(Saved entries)
□ □ □ □ □
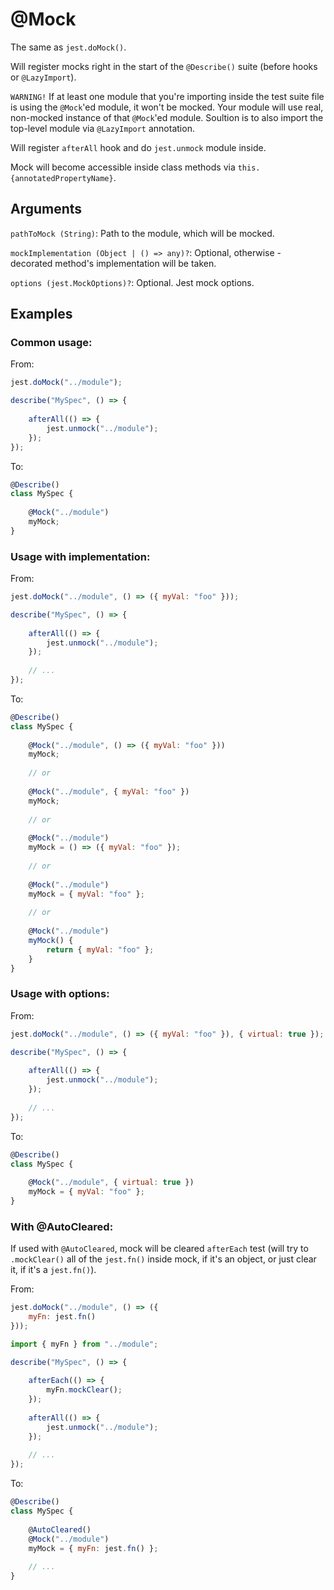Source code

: # @Mock

The same as `jest.doMock()`.

Will register mocks right in the start of the `@Describe()` suite (before hooks or `@LazyImport`).

`WARNING!` If at least one module that you're importing inside the test suite file is using the `@Mock`'ed module, it won't be mocked. Your module will use real, non-mocked instance of that `@Mock`'ed module. Soultion is to also import the top-level module via `@LazyImport` annotation.

Will register `afterAll` hook and do `jest.unmock` module inside.

Mock will become accessible inside class methods via `this.{annotatedPropertyName}`.

## Arguments

`pathToMock (String)`: Path to the module, which will be mocked.

`mockImplementation (Object | () => any)?`: Optional, otherwise - decorated method's implementation will be taken. 

`options (jest.MockOptions)?`: Optional. Jest mock options.

## Examples

### Common usage:

From:

```javascript
jest.doMock("../module");

describe("MySpec", () => {
    
    afterAll(() => {
        jest.unmock("../module");
    });
});
```

To:

```javascript
@Describe()
class MySpec {
    
    @Mock("../module")
    myMock;
}
```

### Usage with implementation:

From:

```javascript
jest.doMock("../module", () => ({ myVal: "foo" }));

describe("MySpec", () => {
    
    afterAll(() => {
        jest.unmock("../module");
    });
    
    // ...
});
```

To:

```javascript
@Describe()
class MySpec {
    
    @Mock("../module", () => ({ myVal: "foo" }))
    myMock;
    
    // or
    
    @Mock("../module", { myVal: "foo" })
    myMock;
    
    // or
    
    @Mock("../module")
    myMock = () => ({ myVal: "foo" });
    
    // or
    
    @Mock("../module")
    myMock = { myVal: "foo" };
    
    // or
    
    @Mock("../module")
    myMock() {
        return { myVal: "foo" };
    }
}
```

### Usage with options:

From:

```javascript
jest.doMock("../module", () => ({ myVal: "foo" }), { virtual: true });

describe("MySpec", () => {
    
    afterAll(() => {
        jest.unmock("../module");
    });
    
    // ...
});
```

To:

```javascript
@Describe()
class MySpec {
    
    @Mock("../module", { virtual: true })
    myMock = { myVal: "foo" };
}
```

### With @AutoCleared:

If used with `@AutoCleared`, mock will be cleared `afterEach` test (will try to `.mockClear()` all of the `jest.fn()` inside mock, if it's an object, or just clear it, if it's a `jest.fn()`).

From:

```javascript
jest.doMock("../module", () => ({
    myFn: jest.fn()
}));

import { myFn } from "../module";

describe("MySpec", () => {
    
    afterEach(() => {
        myFn.mockClear();
    });
    
    afterAll(() => {
        jest.unmock("../module");
    });
    
    // ...
});
```

To:

```javascript
@Describe()
class MySpec {
    
    @AutoCleared()
    @Mock("../module")
    myMock = { myFn: jest.fn() };
    
    // ...
}
```
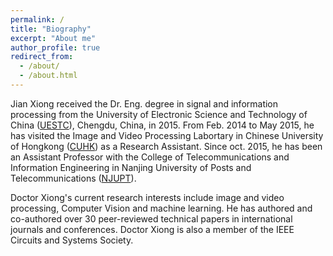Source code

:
 ```yaml
---
permalink: /
title: "Biography"
excerpt: "About me"
author_profile: true
redirect_from: 
  - /about/
  - /about.html
---
```

Jian Xiong received the Dr. Eng. degree in signal and information processing from the University of Electronic Science and Technology of China ([UESTC](https://www.uestc.edu.cn)), Chengdu, China, in 2015. From Feb. 2014 to May 2015, he has visited the Image and Video Processing Labortary in Chinese University of Hongkong ([CUHK](https://www.cuhk.edu.hk)) as a Research Assistant. Since oct. 2015, he has been an Assistant Professor with the College of Telecommunications and Information Engineering in Nanjing University of Posts and Telecommunications ([NJUPT](http://www.njupt.edu.cn)).

Doctor Xiong's current research interests include image and video processing, Computer Vision and machine learning. He has authored and co-authored over 30 peer-reviewed technical papers in international journals and conferences. Doctor Xiong is also a member of the IEEE Circuits and Systems Society.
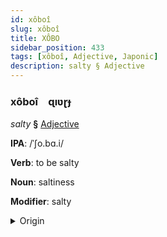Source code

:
 ```yaml
---
id: xôboî
slug: xôboî
title: XÔBO
sidebar_position: 433
tags: [xôboî, Adjective, Japonic]
description: salty § Adjective
---
```


### xôboî&emsp;<span kind="abugida">ɋıʋɽɟ</span>

*salty* **§** [Adjective](../../tags/Adjective)

**IPA**: /ˈʃo.bɑ.i/

**Verb**: to be salty

**Noun**: saltiness

**Modifier**: salty

<details>
    <summary>Origin</summary>
    Japanese 塩っぱい shoppai [ɕo̞p̚pa̠i]<br/>
    <em>Japonic Language Family</em>
</details>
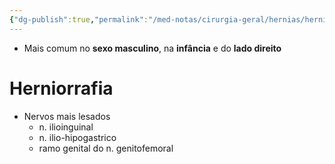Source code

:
 ```yaml
---
{"dg-publish":true,"permalink":"/med-notas/cirurgia-geral/hernias/hernias-indiretas/","tags":["review"]}
---
```


- Mais comum no **sexo masculino**, na **infância** e do **lado direito**

# Herniorrafia
- Nervos mais lesados
	- n. ilioinguinal
	- n. ilio-hipogastrico
	- ramo genital do n. genitofemoral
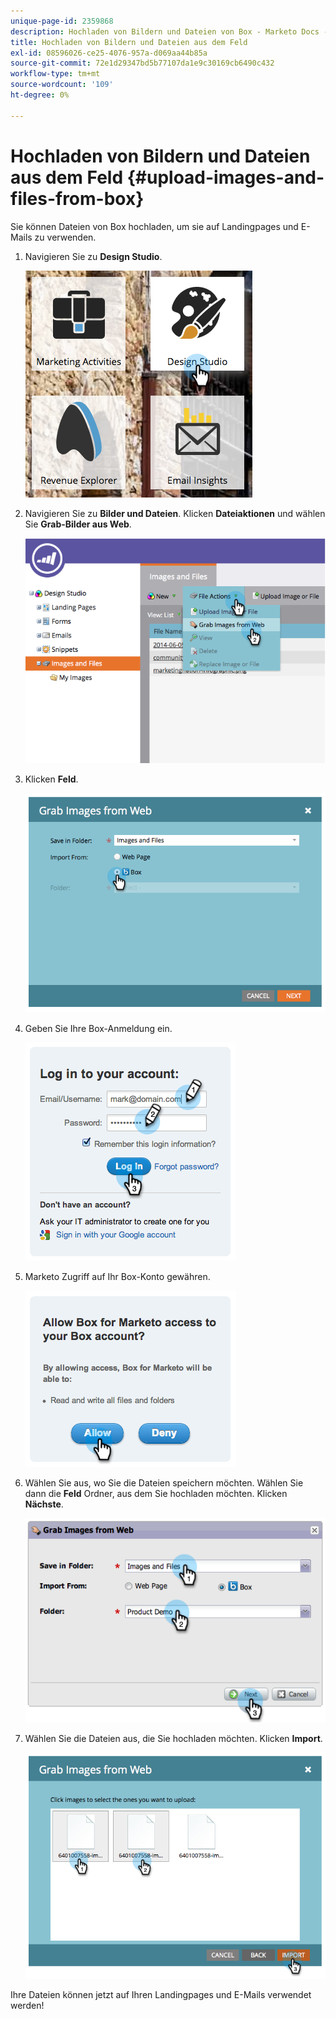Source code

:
 ```yaml
---
unique-page-id: 2359868
description: Hochladen von Bildern und Dateien von Box - Marketo Docs - Produktdokumentation
title: Hochladen von Bildern und Dateien aus dem Feld
exl-id: 08596026-ce25-4076-957a-d069aa44b85a
source-git-commit: 72e1d29347bd5b77107da1e9c30169cb6490c432
workflow-type: tm+mt
source-wordcount: '109'
ht-degree: 0%

---
```


# Hochladen von Bildern und Dateien aus dem Feld {#upload-images-and-files-from-box}

Sie können Dateien von Box hochladen, um sie auf Landingpages und E-Mails zu verwenden.

1. Navigieren Sie zu **Design Studio**.

   ![](assets/designstudio-3.png)

1. Navigieren Sie zu **Bilder und Dateien**. Klicken **Dateiaktionen** und wählen Sie **Grab-Bilder aus Web**.

   ![](assets/image2014-9-16-12-3a50-3a40.png)

1. Klicken **Feld**.

   ![](assets/image2014-9-16-12-3a50-3a56.png)

1. Geben Sie Ihre Box-Anmeldung ein.

   ![](assets/image2014-9-16-12-3a51-3a10.png)

1. Marketo Zugriff auf Ihr Box-Konto gewähren.

   ![](assets/image2014-9-16-12-3a51-3a28.png)

1. Wählen Sie aus, wo Sie die Dateien speichern möchten. Wählen Sie dann die **Feld** Ordner, aus dem Sie hochladen möchten. Klicken **Nächste**.

   ![](assets/image2014-9-16-12-3a51-3a59.png)

1. Wählen Sie die Dateien aus, die Sie hochladen möchten. Klicken **Import**.

   ![](assets/image2014-9-16-12-3a52-3a15.png)

Ihre Dateien können jetzt auf Ihren Landingpages und E-Mails verwendet werden!
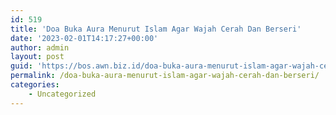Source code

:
 ```yaml
---
id: 519
title: 'Doa Buka Aura Menurut Islam Agar Wajah Cerah Dan Berseri'
date: '2023-02-01T14:17:27+00:00'
author: admin
layout: post
guid: 'https://bos.awn.biz.id/doa-buka-aura-menurut-islam-agar-wajah-cerah-dan-berseri/'
permalink: /doa-buka-aura-menurut-islam-agar-wajah-cerah-dan-berseri/
categories:
    - Uncategorized
---
```


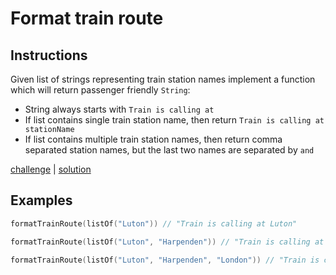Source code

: # Format train route

## Instructions

Given list of strings representing train station names implement a function which will return passenger friendly
`String`:
- String always starts with `Train is calling at`
- If list contains single train station name, then return `Train is calling at stationName`
- If list contains multiple train station names, then return comma separated station names, but the last two names are separated by `and`

[challenge](challenge.kt) | [solution](solution.kt)

## Examples

```kotlin
formatTrainRoute(listOf("Luton")) // "Train is calling at Luton"

formatTrainRoute(listOf("Luton", "Harpenden")) // "Train is calling at Luton and Harpenden"

formatTrainRoute(listOf("Luton", "Harpenden", "London")) // "Train is calling at Luton, Harpenden and London"
```
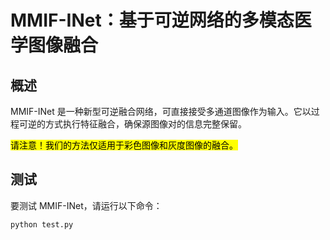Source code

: # MMIF-INet：基于可逆网络的多模态医学图像融合

## 概述
MMIF-INet 是一种新型可逆融合网络，可直接接受多通道图像作为输入。它以过程可逆的方式执行特征融合，确保源图像对的信息完整保留。


<mark>请注意！我们的方法仅适用于彩色图像和灰度图像的融合。</mark>

## 测试
要测试 MMIF-INet，请运行以下命令：
```bash
python test.py
```


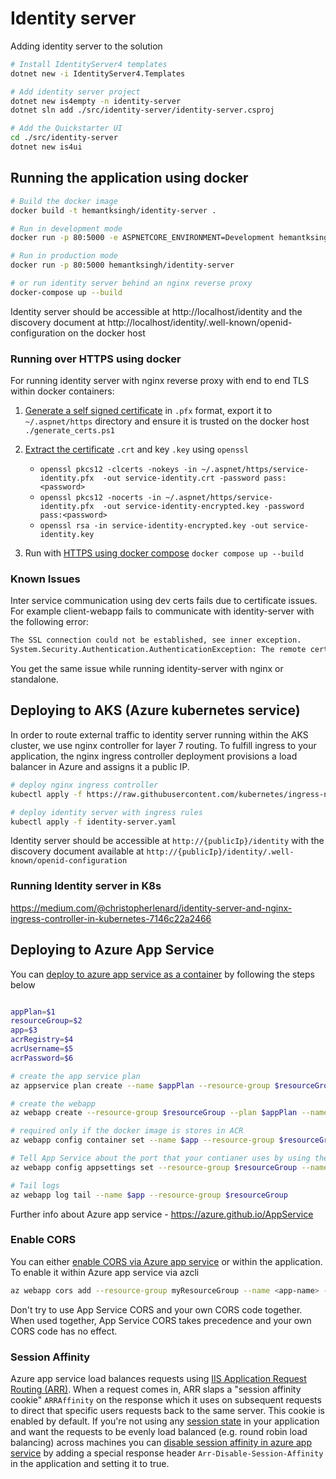 # Identity server

Adding identity server to the solution

```sh
# Install IdentityServer4 templates
dotnet new -i IdentityServer4.Templates

# Add identity server project
dotnet new is4empty -n identity-server
dotnet sln add ./src/identity-server/identity-server.csproj

# Add the Quickstarter UI
cd ./src/identity-server
dotnet new is4ui
```

## Running the application using docker

```sh
# Build the docker image
docker build -t hemantksingh/identity-server .

# Run in development mode
docker run -p 80:5000 -e ASPNETCORE_ENVIRONMENT=Development hemantksingh/identity-server

# Run in production mode
docker run -p 80:5000 hemantksingh/identity-server

# or run identity server behind an nginx reverse proxy
docker-compose up --build
```

Identity server should be accessible at http://localhost/identity and the discovery document at http://localhost/identity/.well-known/openid-configuration on the docker host


### Running over HTTPS using docker

For running identity server with nginx reverse proxy with end to end TLS within docker containers:

1. [Generate a self signed certificate](https://docs.microsoft.com/en-us/dotnet/core/additional-tools/self-signed-certificates-guide) in `.pfx` format, export it to `~/.aspnet/https` directory and ensure it is trusted on the docker host `./generate_certs.ps1`
2. [Extract the certificate](https://www.ibm.com/docs/en/arl/9.7?topic=certification-extracting-certificate-keys-from-pfx-file) `.crt` and key `.key` using `openssl`
    * `openssl pkcs12 -clcerts -nokeys -in ~/.aspnet/https/service-identity.pfx  -out service-identity.crt -password pass:<password>`
    * `openssl pkcs12 -nocerts -in ~/.aspnet/https/service-identity.pfx  -out service-identity-encrypted.key -password pass:<password>`
    * `openssl rsa -in service-identity-encrypted.key -out service-identity.key`

3. Run with [HTTPS using docker compose](https://docs.microsoft.com/en-us/aspnet/core/security/docker-compose-https?view=aspnetcore-3.1) `docker compose up --build`

### Known Issues

Inter service communication using dev certs fails due to certificate issues. For example client-webapp fails to communicate with identity-server with the following error:

```sh
The SSL connection could not be established, see inner exception.
System.Security.Authentication.AuthenticationException: The remote certificate is invalid because of errors in the certificate chain: PartialChain
```

You get the same issue while running identity-server with nginx or standalone.

## Deploying to AKS (Azure kubernetes service)

In order to route external traffic to identity server running within the AKS cluster, we use nginx controller for layer 7 routing. To fulfill ingress to your application, the nginx ingress controller deployment provisions a load balancer in Azure and assigns it a public IP.

```sh
# deploy nginx ingress controller
kubectl apply -f https://raw.githubusercontent.com/kubernetes/ingress-nginx/controller-0.32.0/deploy/static/provider/cloud/deploy.yaml

# deploy identity server with ingress rules
kubectl apply -f identity-server.yaml
```

Identity server should be accessible at `http://{publicIp}/identity` with the discovery document available at `http://{publicIp}/identity/.well-known/openid-configuration`

### Running Identity server in K8s

https://medium.com/@christopherlenard/identity-server-and-nginx-ingress-controller-in-kubernetes-7146c22a2466

## Deploying to Azure App Service 

You can [deploy to azure app service as a container](https://docs.microsoft.com/en-us/azure/app-service/containers/tutorial-custom-docker-image) by following the steps below

```sh

appPlan=$1
resourceGroup=$2
app=$3
acrRegistry=$4
acrUsername=$5
acrPassword=$6

# create the app service plan
az appservice plan create --name $appPlan --resource-group $resourceGroup --sku S1 --is-linux

# create the webapp
az webapp create --resource-group $resourceGroup --plan $appPlan --name $app --multicontainer-config-type compose --multicontainer-config-file docker-compose.yml

# required only if the docker image is stores in ACR
az webapp config container set --name $app --resource-group $resourceGroup --docker-custom-image-name $acrRegistry.azurecr.io/pmsaas/$app:latest --docker-registry-server-url https://$acrRegistry.azurecr.io --docker-registry-server-user $acrUsername --docker-registry-server-password $acrPassword

# Tell App Service about the port that your contianer uses by using the WEBSITES_PORT app setting. It is required if the docker container runs on a custom port other than 80
az webapp config appsettings set --resource-group $resourceGroup --name $app --settings WEBSITES_PORT=5000 ASPNETCORE_ENVIRONMENT=Development

# Tail logs
az webapp log tail --name $app --resource-group $resourceGroup
```
Further info about Azure app service - https://azure.github.io/AppService

### Enable CORS

You can either [enable CORS via Azure app service](https://docs.microsoft.com/en-us/azure/app-service/app-service-web-tutorial-rest-api#enable-cors) or within the application. To enable it within Azure app service via azcli

```sh
az webapp cors add --resource-group myResourceGroup --name <app-name> --allowed-origins 'http://localhost:5000'
```

Don't try to use App Service CORS and your own CORS code together. When used together, App Service CORS takes precedence and your own CORS code has no effect.

### Session Affinity 

Azure app service load balances requests using [IIS Application Request Routing (ARR)](https://www.iis.net/downloads/microsoft/application-request-routing). When a request comes in, ARR slaps a "session affinity cookie" `ARRAffinity` on the response which it uses on subsequent requests to direct that specific users requests back to the same server.  This cookie is enabled by default. If you're not using any [session state](https://docs.microsoft.com/en-us/aspnet/core/fundamentals/app-state?view=aspnetcore-3.1#session-state) in your application and want the requests to be evenly load balanced (e.g. round robin load balancing) across machines you can [disable session affinity in azure app service](https://dzone.com/articles/disabling-session-affinity-in-azure-app-service-we) by adding a special response header `Arr-Disable-Session-Affinity` in the application and setting it to true.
□ □ □ □ □
- _INSTRUCTIONS FOR THE TASK_
Throughout the data above, report every line that contains the string "virtual".

- _SOLUTION TO THE EXERCISE_
jest.doMock("../module", () => ({ myVal: "foo" }), { virtual: true });
    @Mock("../module", { virtual: true })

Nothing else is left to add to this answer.